_Work to be completed_: Below are records with pictures; copy word for word only the lines between the line with "Nesse contexto, é" and the line with "jedną mapą współrzędnych", inclusive, and drop the pictures.

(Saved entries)
-- Opening Marker --

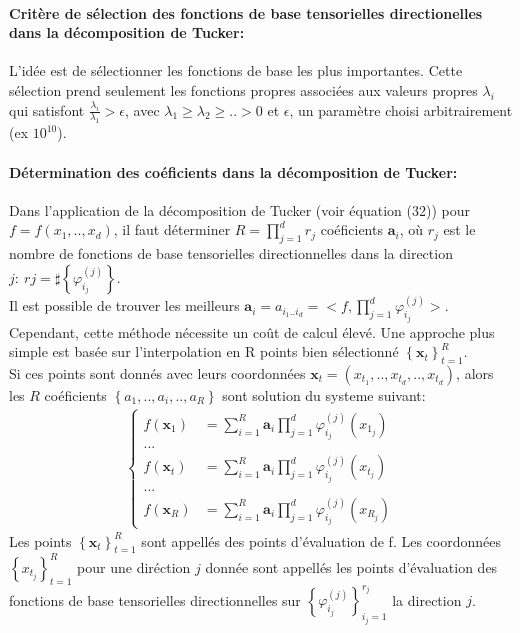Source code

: \paragraph{Critère de sélection des fonctions de base tensorielles directionelles dans la décomposition de Tucker:\\}
\hspace{0.5cm} L'idée est de sélectionner les fonctions de base les plus importantes. Cette sélection prend seulement les fonctions propres associées aux valeurs propres $\lambda_i$ qui satisfont $\frac{\lambda_i}{\lambda_1}>\epsilon$,
avec $\lambda_1 \geq \lambda_2 \geq .. > 0$ et $\epsilon$, un paramètre choisi arbitrairement (ex $10^{10}$).

\paragraph{Détermination des coéficients dans la décomposition de Tucker:\\}
\hspace{0.5cm} Dans l'application de la décomposition de Tucker (voir équation (32)) pour $f = f(x_1,..,x_d)$, il faut déterminer $R = \prod_{j=1}^d r_j$ coéficients $\mathbf{a}_i$, où $r_j$ est le nombre de fonctions de base
tensorielles directionnelles dans la direction $j:\ rj = \sharp\left \{ \varphi_{i_j}^{(j)} \right \}$.\\
Il est possible de trouver les meilleurs $\mathbf{a}_i = a_{i_1..i_d} = <f,\prod_{j=1}^d \varphi_{i_j}^{(j)} >$.
Cependant, cette méthode nécessite un coût de calcul élevé. Une approche plus simple est basée sur l'interpolation en R points bien sélectionné $\left \{ \mathbf{x}_t \right \}_{t=1}^R$.\\
Si ces points sont donnés avec leurs coordonnées $\mathbf{x}_t = (x_{t_1}, .., x_{t_d}, .., x_{t_d})$, alors les $R$ coéficients $\left \{a_1,.., a_i,..,a_R  \right \}$ sont solution du systeme suivant:
\begin{align}
		\left\{\begin{matrix}
		f(\mathbf{x}_1) & = \sum_{i=1}^R \mathbf{a}_i \prod_{j=1}^d \varphi_{i_j}^{(j)} (x_{1_j})\\
		 ... \\
		f(\mathbf{x}_t) & = \sum_{i=1}^R \mathbf{a}_i \prod_{j=1}^d \varphi_{i_j}^{(j)} (x_{t_j})\\
		 ... \\
		f(\mathbf{x}_R) & = \sum_{i=1}^R \mathbf{a}_i \prod_{j=1}^d \varphi_{i_j}^{(j)} (x_{R_j})
		\end{matrix}\right.
\end{align}
Les points $\left \{ \mathbf{x}_t \right \}_{t=1}^R$ sont appellés des points d'évaluation de f. Les coordonnées $\left \{ x_{t_j} \right \}_{t=1}^R$ pour une diréction $j$ donnée sont appellés
les points d'évaluation des fonctions de base tensorielles directionnelles sur $\left \{ \varphi_{i_j}^{(j)} \right \}_{i_j=1}^{r_j}$ la direction $j$.
\newpage


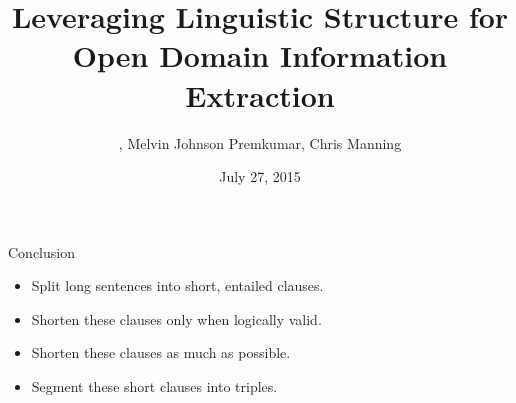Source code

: \documentclass[hyperref,xcolor=table]{beamer}
\title{Leveraging Linguistic Structure for Open Domain Information Extraction}
\subtitle{}
\author{\darkblue{Gabor Angeli}, Melvin Johnson Premkumar, Chris Manning}
\date{July 27, 2015}
\institute[Stanford]{Stanford University}
\begin{document}
\begin{frame}[noframenumbering]
  \titlepage
\end{frame}






\def\title{Conclusion}
\begin{frame}{\title}
\begin{itemize}
  \item[\checkmark] Split long sentences into short, entailed clauses.
\end{itemize}
\vspace{0.5em}

\begin{itemize}
  \item[\checkmark] Shorten these clauses only when logically valid.
\end{itemize}
\vspace{0.5em}

\begin{itemize}
  \item[\checkmark] Shorten these clauses as much as possible.
\end{itemize}
\vspace{0.5em}

\begin{itemize}
  \item[\checkmark] Segment these short clauses into triples.
\end{itemize}

\begin{center}
\end{center}
\end{frame}
\end{document}

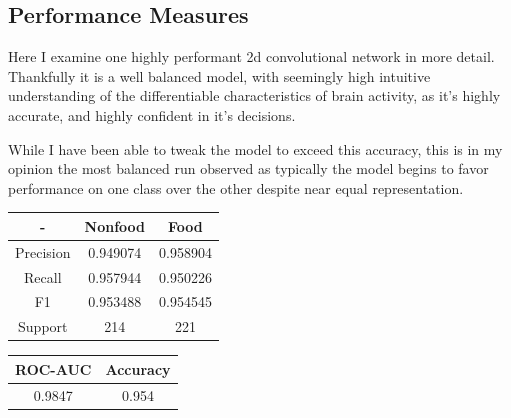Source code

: \subsection{Performance Measures}\label{subsec:performance}

Here I examine one highly performant 2d convolutional network in more detail.
Thankfully it is a well balanced model, with seemingly high intuitive understanding of the differentiable characteristics
of brain activity, as it's highly accurate, and highly confident in it's decisions.

While I have been able to tweak the model to exceed this accuracy, this is in my opinion the most balanced
run observed as typically the model begins to favor performance on one class over the other despite near
equal representation.

\begin{center}
 \begin{tabular}{||c c c||}
 \hline
 - & Nonfood & Food \\ [0.5ex]
 \hline\hline
Precision & 0.949074 & 0.958904 \\
 \hline
Recall & 0.957944 & 0.950226 \\
 \hline
F1 & 0.953488 & 0.954545 \\
 \hline
Support & 214 & 221 \\ [1ex]
 \hline
\end{tabular}

\end{center}
\begin{center}
 \begin{tabular}{||c c||}
 \hline
 ROC-AUC & Accuracy \\ [0.5ex]
 \hline\hline
  0.9847 & 0.954 \\ [1ex]
 \hline
\end{tabular}
\end{center}

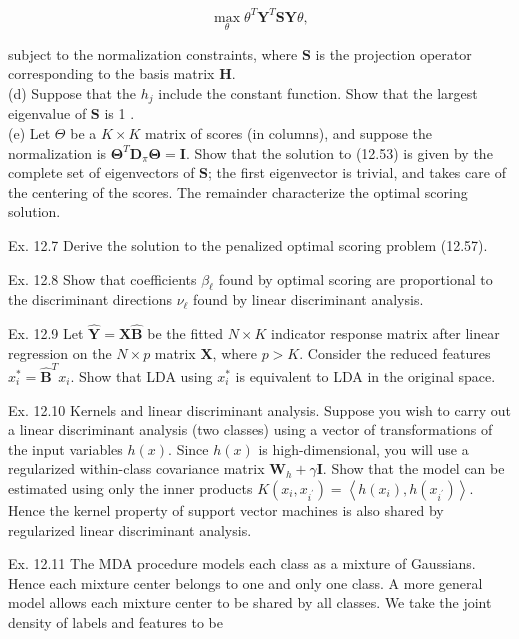 \documentclass[10pt]{article}
\begin{document}
\begin{equation*}
\max _{\theta} \theta^{T} \mathbf{Y}^{T} \mathbf{S Y} \theta, \tag{12.66}
\end{equation*}


subject to the normalization constraints, where $\mathbf{S}$ is the projection operator corresponding to the basis matrix $\mathbf{H}$.\\
(d) Suppose that the $h_{j}$ include the constant function. Show that the largest eigenvalue of $\mathbf{S}$ is 1 .\\
(e) Let $\Theta$ be a $K \times K$ matrix of scores (in columns), and suppose the normalization is $\boldsymbol{\Theta}^{T} \mathbf{D}_{\pi} \boldsymbol{\Theta}=\mathbf{I}$. Show that the solution to (12.53) is given by the complete set of eigenvectors of $\mathbf{S}$; the first eigenvector is trivial, and takes care of the centering of the scores. The remainder characterize the optimal scoring solution.

Ex. 12.7 Derive the solution to the penalized optimal scoring problem (12.57).

Ex. 12.8 Show that coefficients $\beta_{\ell}$ found by optimal scoring are proportional to the discriminant directions $\nu_{\ell}$ found by linear discriminant analysis.

Ex. 12.9 Let $\hat{\mathbf{Y}}=\mathbf{X} \hat{\mathbf{B}}$ be the fitted $N \times K$ indicator response matrix after linear regression on the $N \times p$ matrix $\mathbf{X}$, where $p>K$. Consider the reduced features $x_{i}^{*}=\hat{\mathbf{B}}^{T} x_{i}$. Show that LDA using $x_{i}^{*}$ is equivalent to LDA in the original space.

Ex. 12.10 Kernels and linear discriminant analysis. Suppose you wish to carry out a linear discriminant analysis (two classes) using a vector of transformations of the input variables $h(x)$. Since $h(x)$ is high-dimensional, you will use a regularized within-class covariance matrix $\mathbf{W}_{h}+\gamma \mathbf{I}$. Show that the model can be estimated using only the inner products $K\left(x_{i}, x_{i^{\prime}}\right)= \left\langle h\left(x_{i}\right), h\left(x_{i^{\prime}}\right)\right\rangle$. Hence the kernel property of support vector machines is also shared by regularized linear discriminant analysis.

Ex. 12.11 The MDA procedure models each class as a mixture of Gaussians. Hence each mixture center belongs to one and only one class. A more general model allows each mixture center to be shared by all classes. We take the joint density of labels and features to be
\end{document}
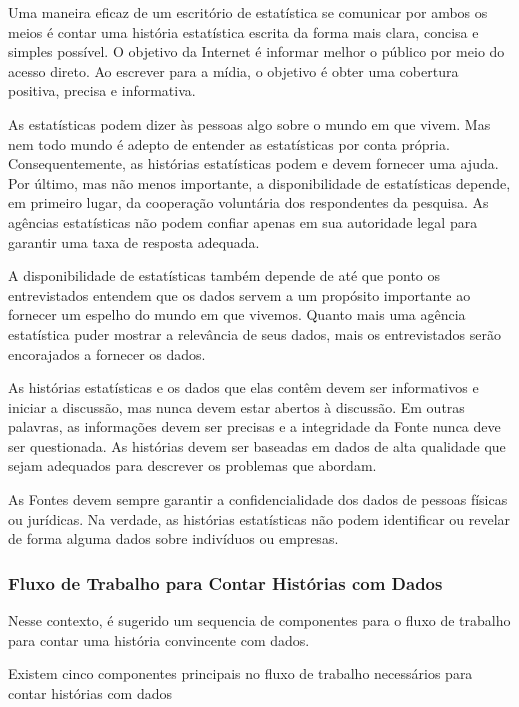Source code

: Uma maneira eficaz de um escritório de estatística se comunicar por ambos os meios é contar uma história estatística escrita da forma mais clara, concisa e simples possível. O objetivo da Internet é informar melhor o público por meio do acesso direto. Ao escrever para a mídia, o objetivo é obter uma cobertura positiva, precisa e informativa.\vskip0.3cm 

As estatísticas podem dizer às pessoas algo sobre o mundo em que vivem. Mas nem todo mundo é adepto de entender as estatísticas por conta própria. Consequentemente, as histórias estatísticas podem e devem fornecer uma ajuda.
Por último, mas não menos importante, a disponibilidade de estatísticas depende, em primeiro lugar, da cooperação voluntária dos respondentes da pesquisa. As agências estatísticas não podem confiar apenas em sua autoridade legal para garantir uma taxa de resposta adequada.\vskip0.3cm 


A disponibilidade de estatísticas também depende de até que ponto os entrevistados entendem que os dados servem a um propósito importante ao fornecer um espelho do mundo em que vivemos. Quanto mais uma agência estatística puder mostrar a relevância de seus dados, mais os entrevistados serão encorajados a fornecer os dados.\vskip0.3cm 

 As histórias estatísticas e os dados que elas contêm devem ser informativos e iniciar a discussão, mas nunca devem estar abertos à discussão. Em outras palavras, as informações devem ser precisas e a integridade da Fonte nunca deve ser questionada. As histórias devem ser baseadas em dados de alta qualidade que sejam adequados para descrever os problemas que abordam.\vskip0.3cm 


 As Fontes devem sempre garantir a confidencialidade dos dados de pessoas físicas ou jurídicas. Na verdade, as histórias estatísticas não podem identificar ou revelar de forma alguma dados sobre indivíduos ou empresas.\vskip0.3cm 

\subsubsection{Fluxo de Trabalho para Contar Histórias com Dados}

Nesse contexto, é sugerido um sequencia de componentes para o fluxo de trabalho para contar uma história convincente com dados.\vskip0.3cm

Existem cinco componentes principais no fluxo de trabalho necessários para contar histórias com dados

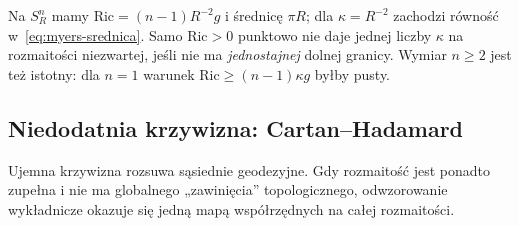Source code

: \begin{przyklad}
Na $S_R^n$ mamy
$\mathrm{Ric}=(n-1)R^{-2}g$ i średnicę
$\pi R$; dla $\kappa=R^{-2}$ zachodzi
równość w~\eqref{eq:myers-srednica}.
Samo $\mathrm{Ric}>0$ punktowo nie daje
jednej liczby $\kappa$ na rozmaitości
niezwartej, jeśli nie ma \emph{jednostajnej}
dolnej granicy. Wymiar $n\geq2$ jest też
istotny: dla $n=1$ warunek
$\mathrm{Ric}\geq(n-1)\kappa g$ byłby pusty.
\end{przyklad}

\subsection*{Niedodatnia krzywizna: Cartan--Hadamard}

Ujemna krzywizna rozsuwa sąsiednie geodezyjne.
Gdy rozmaitość jest ponadto zupełna i nie ma
globalnego „zawinięcia” topologicznego,
odwzorowanie wykładnicze okazuje się
jedną mapą współrzędnych na całej rozmaitości.

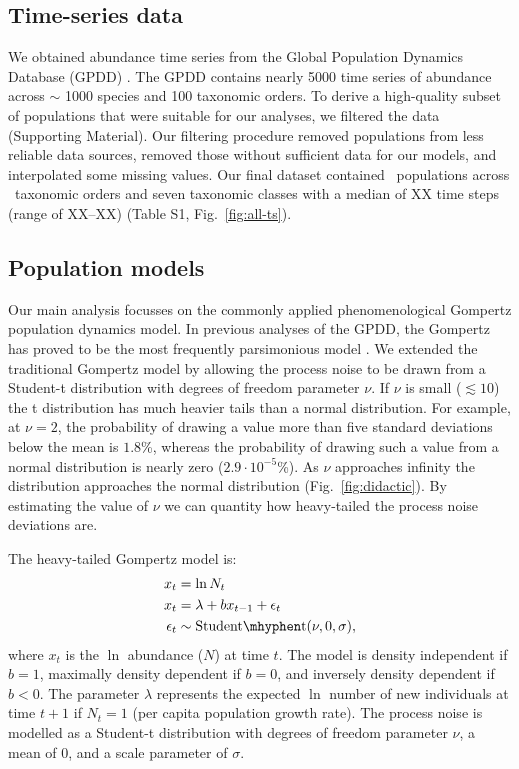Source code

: \subsection{Time-series data}

We obtained abundance time series from the Global Population Dynamics Database (GPDD) \citep{gpdd2010}. The GPDD contains nearly 5000 time series of abundance across $\sim$ 1000 species and 100 taxonomic orders. To derive a high-quality subset of populations that were suitable for our analyses, we filtered the data (Supporting Material). Our filtering procedure removed populations from less reliable data sources, removed those without sufficient data for our models, and interpolated some missing values. Our final dataset contained \NPops~populations across \NOrders~taxonomic orders and seven taxonomic classes with a median of XX time steps (range of XX--XX) (Table S1, Fig.~\ref{fig:all-ts}).

\subsection{Population models}

Our main analysis focusses on the commonly applied phenomenological Gompertz population dynamics model. In previous analyses of the GPDD, the Gompertz has proved to be the most frequently parsimonious model \citep{brook2006}. We extended the traditional Gompertz model by allowing the process noise to be drawn from a Student-t distribution with degrees of freedom parameter $\nu$. If $\nu$ is small ($\lesssim 10$) the t distribution has much heavier tails than a normal distribution. For example, at $\nu = 2$, the probability of drawing a value more than five standard deviations below the mean is $1.8$\%, whereas the probability of drawing such a value from a normal distribution is nearly zero ($2.9\cdot10^{-5}$\%). As $\nu$ approaches infinity the distribution approaches the normal distribution (Fig.~\ref{fig:didactic}). By estimating the value of $\nu$ we can quantity how heavy-tailed the process noise deviations are.

The heavy-tailed Gompertz model is: 
\begin{align*}
x_t &= \ln N_t\\
x_t &= \lambda + b x_{t-1} + \epsilon_t\\
\epsilon_t &\sim \mathrm{Student\mhyphen t}(\nu, 0, \sigma),
\end{align*}
where $x_t$ is the $\ln$ abundance ($N$) at time $t$. The model is density independent if $b = 1$, maximally density dependent if $b = 0$, and inversely density dependent if $b < 0$. The parameter $\lambda$ represents the expected $\ln$ number of new individuals at time $t + 1$ if $N_t = 1$ (per capita population growth rate). The process noise is modelled as a Student-t distribution with degrees of freedom parameter $\nu$, a mean of $0$, and a scale parameter of $\sigma$.

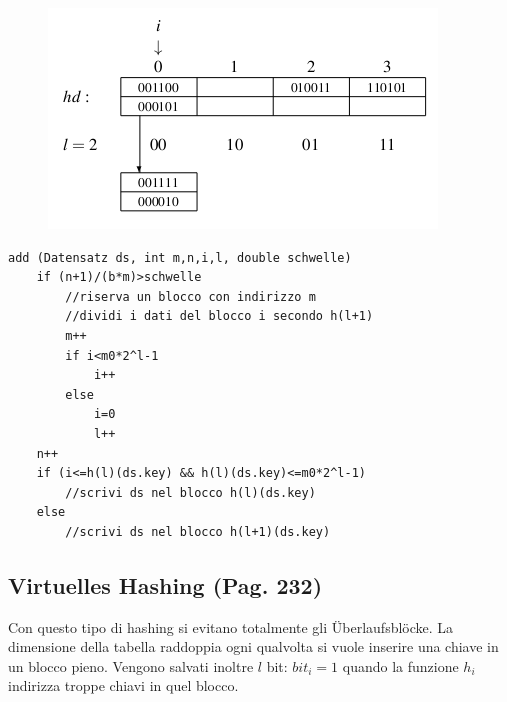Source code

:\documentclass[a4paper]{book}
\begin{document}
\begin{figure}[H]
\centering
\includegraphics[scale=0.45]{Figures/bsp3.png}
\end{figure}
\begin{lstlisting}
add (Datensatz ds, int m,n,i,l, double schwelle)
	if (n+1)/(b*m)>schwelle
		//riserva un blocco con indirizzo m
		//dividi i dati del blocco i secondo h(l+1)
		m++
		if i<m0*2^l-1
			i++
		else
			i=0
			l++
	n++
	if (i<=h(l)(ds.key) && h(l)(ds.key)<=m0*2^l-1)
		//scrivi ds nel blocco h(l)(ds.key)
	else
		//scrivi ds nel blocco h(l+1)(ds.key)	
\end{lstlisting}
\subsection{Virtuelles Hashing (Pag. 232)}
Con questo tipo di hashing si evitano totalmente gli Überlaufsblöcke. La dimensione della tabella raddoppia ogni qualvolta si vuole inserire una chiave in un blocco pieno. Vengono salvati inoltre $l$ bit: $bit_i=1$ quando la funzione $h_i$ indirizza troppe chiavi in quel blocco.
\end{document}
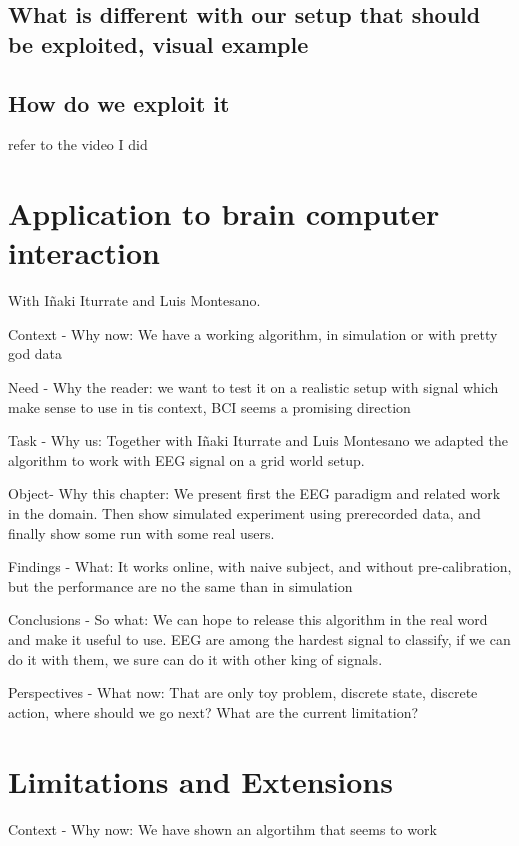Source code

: \section{What is different with our setup that should be exploited, visual example}

\section{How do we exploit it}

refer to the video I did

\chapter{Application to brain computer interaction}
\minitoc

With I\~naki Iturrate and Luis Montesano.

Context - Why now: We have a working algorithm, in simulation or with pretty god data

Need - Why the reader: we want to test it on a realistic setup with signal which make sense to use in tis context, BCI seems a promising direction

Task - Why us: Together with I\~naki Iturrate and Luis Montesano we adapted the algorithm to work with EEG signal on a grid world setup.

Object- Why this chapter:  We present first the EEG paradigm and related work in the domain. Then show simulated experiment using prerecorded data, and finally show some run with some real users.

Findings - What: It works online, with naive subject, and without pre-calibration, but the performance are no the same than in simulation

Conclusions - So what: We can hope to release this algorithm in the real word and make it useful to use. EEG are among the hardest signal to classify, if we can do it with them, we sure can do it with other king of signals.

Perspectives - What now: That are only toy problem, discrete state, discrete action, where should we go next? What are the current limitation?

\chapter{Limitations and Extensions}
\minitoc

Context - Why now: We have shown an algortihm that seems to work

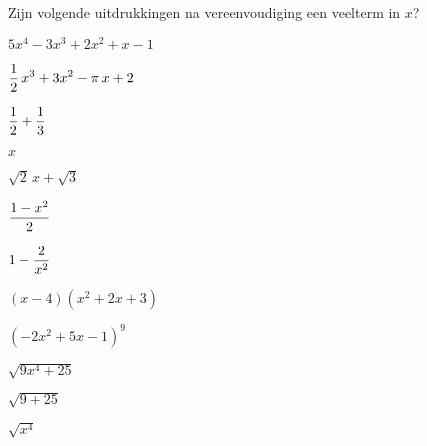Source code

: \documentclass{ximera}
\begin{document}
\begin{exercise}
Zijn volgende uitdrukkingen na vereenvoudiging een veelterm in $x$? 
\renewcommand{\TJa }{\makebox[2.5cm]{Veelterm}}
\renewcommand{\TNee}{\makebox[2.5cm]{Geen veelterm}}
\begin{multicols}{2}

	\begin{question} \choiceYes \( 5x^4-3x^3+2x^2+x-1                    \)   \end{question}
	\begin{question} \choiceYes \( \displaystyle \frac{1}{2}\,x^3 + 3x^2-\pi\,x+2   \)   \end{question}
	\begin{question} \choiceYes \( \displaystyle \frac{1}{2}+\frac{1}{3}            \)   \end{question}
	\begin{question} \choiceYes \( x                                     \)   \end{question}
	\begin{question} \choiceYes \( \sqrt{2}\,x + \sqrt{3}                \)   \end{question}
	\begin{question} \choiceYes \( \displaystyle \frac{1-x^2}{2}                    \)   \end{question}
	\begin{question} \choiceNo  \( \displaystyle 1-\frac{2}{x^2}                    \)   \end{question}
	\begin{question} \choiceYes \( (x-4)(x^2+2x+3)                       \)   \end{question}
	\begin{question} \choiceYes \( (-2x^2+5x-1)^{9}                      \)   \end{question}
	\begin{question} \choiceNo  \( \sqrt{9x^4+25}                        \)   \end{question}
	\begin{question} \choiceYes \( \sqrt{9+25}                           \)   \end{question}
	\begin{question} \choiceYes \( \sqrt{x^4}                            \)   \end{question}

\end{multicols}
\end{exercise}
\end{document}

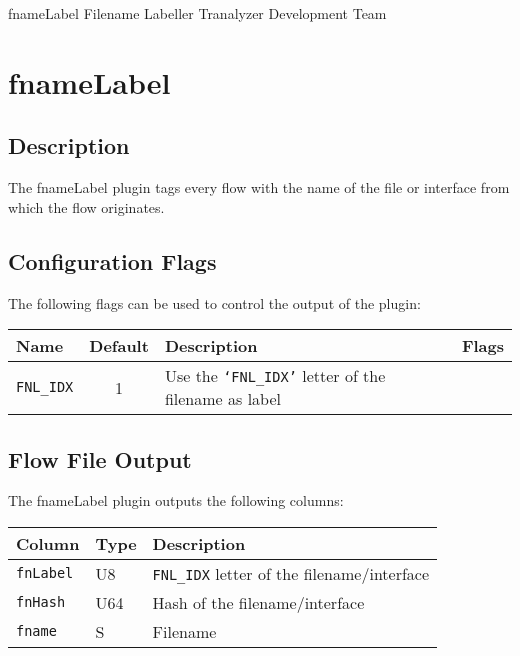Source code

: \documentclass[documentation]{subfiles}
\begin{document}
\trantitle
    {fnameLabel} %
    {Filename Labeller} %
    {Tranalyzer Development Team} %

\section{fnameLabel}\label{s:fnameLabel}

\subsection{Description}
The fnameLabel plugin tags every flow with the name of the file or interface from which the flow originates.

\subsection{Configuration Flags}
The following flags can be used to control the output of the plugin:
\begin{longtable}{lcll}
    \toprule
    {\bf Name} & {\bf Default} & {\bf Description} & {\bf Flags}\\
    \midrule\endhead%
    {\tt FNL\_IDX} & 1 & Use the {\tt `FNL\_IDX'} letter of the filename as label\\
    \bottomrule
\end{longtable}

\subsection{Flow File Output}
The fnameLabel plugin outputs the following columns:
\begin{longtable}{lll}
    \toprule
    {\bf Column} & {\bf Type} & {\bf Description}\\
    \midrule\endhead%
    {\tt fnLabel} & U8  & {\tt FNL\_IDX} letter of the filename/interface\\
    {\tt fnHash}  & U64 & Hash of the filename/interface\\
    {\tt fname}   & S   & Filename\\
    \bottomrule
\end{longtable}
\end{document}
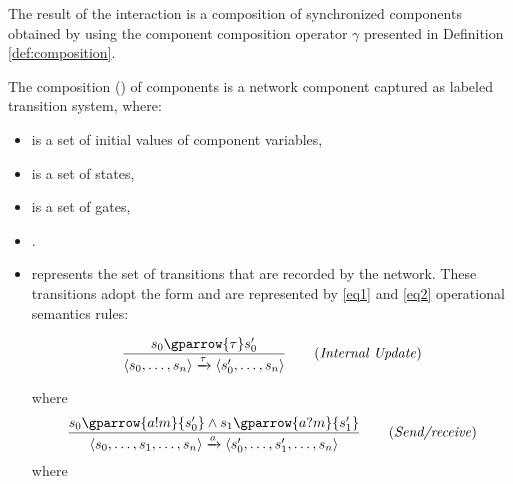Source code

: The result of the interaction is a composition of synchronized components obtained by using the component composition operator  $\gamma$  presented in Definition \ref{def:composition}.


\begin{mydef}[Composition]\label{def:composition} The composition \emath{\gamma} () of   components is a network component  captured as labeled transition system, where:
\begin{itemize}
    \item {} is a set of initial values of component variables,
    \item {} is a set of states,
    \item {} is a set of gates,
	\item {}.
   \item {} represents the set of transitions that are recorded by the network. These transitions adopt the form  and are represented by \ref{eq1}  and \ref{eq2} operational semantics rules:

   \begin{equation}\frac{ s_{0} \gparrow{\tau} s'_{0}} { \langle s_{0},\ldots,s_{n}\rangle \xrightarrow{\tau}\langle s'_{0},\ldots,s_{n}\rangle  } \label{eq1} \tag{\emph{Internal Update}} 
   \end{equation}
   
   where   
   \begin{equation}\frac{ s_{0} \gparrow{a!m} {s'_{0}} \wedge s_{1} \gparrow{a?m} {s'_{1}} } { \langle s_{0},\ldots, s_{1}, \ldots,s_{n}\rangle \xrightarrow{a}\langle s'_{0},\ldots, s'_{1},\ldots,s_{n}\rangle  } \label{eq2} \tag{\emph{Send/receive}} \end{equation}
              where   
\end{itemize}
\end{mydef}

-- Closing Marker --

_Solution for this problem_:
Nesse contexto, é sugerido um sequencia de componentes para o fluxo de trabalho para contar uma história convincente com dados.\vskip0.3cm

Existem cinco componentes principais no fluxo de trabalho necessários para contar histórias com dados

Source code

: \begin{przyklad}
Na $S_R^n$ mamy
$\mathrm{Ric}=(n-1)R^{-2}g$ i średnicę
$\pi R$; dla $\kappa=R^{-2}$ zachodzi
równość w~\eqref{eq:myers-srednica}.
Samo $\mathrm{Ric}>0$ punktowo nie daje
jednej liczby $\kappa$ na rozmaitości
niezwartej, jeśli nie ma \emph{jednostajnej}
dolnej granicy. Wymiar $n\geq2$ jest też
istotny: dla $n=1$ warunek
$\mathrm{Ric}\geq(n-1)\kappa g$ byłby pusty.
\end{przyklad}

\subsection*{Niedodatnia krzywizna: Cartan--Hadamard}

Ujemna krzywizna rozsuwa sąsiednie geodezyjne.
Gdy rozmaitość jest ponadto zupełna i nie ma
globalnego „zawinięcia” topologicznego,
odwzorowanie wykładnicze okazuje się
jedną mapą współrzędnych na całej rozmaitości.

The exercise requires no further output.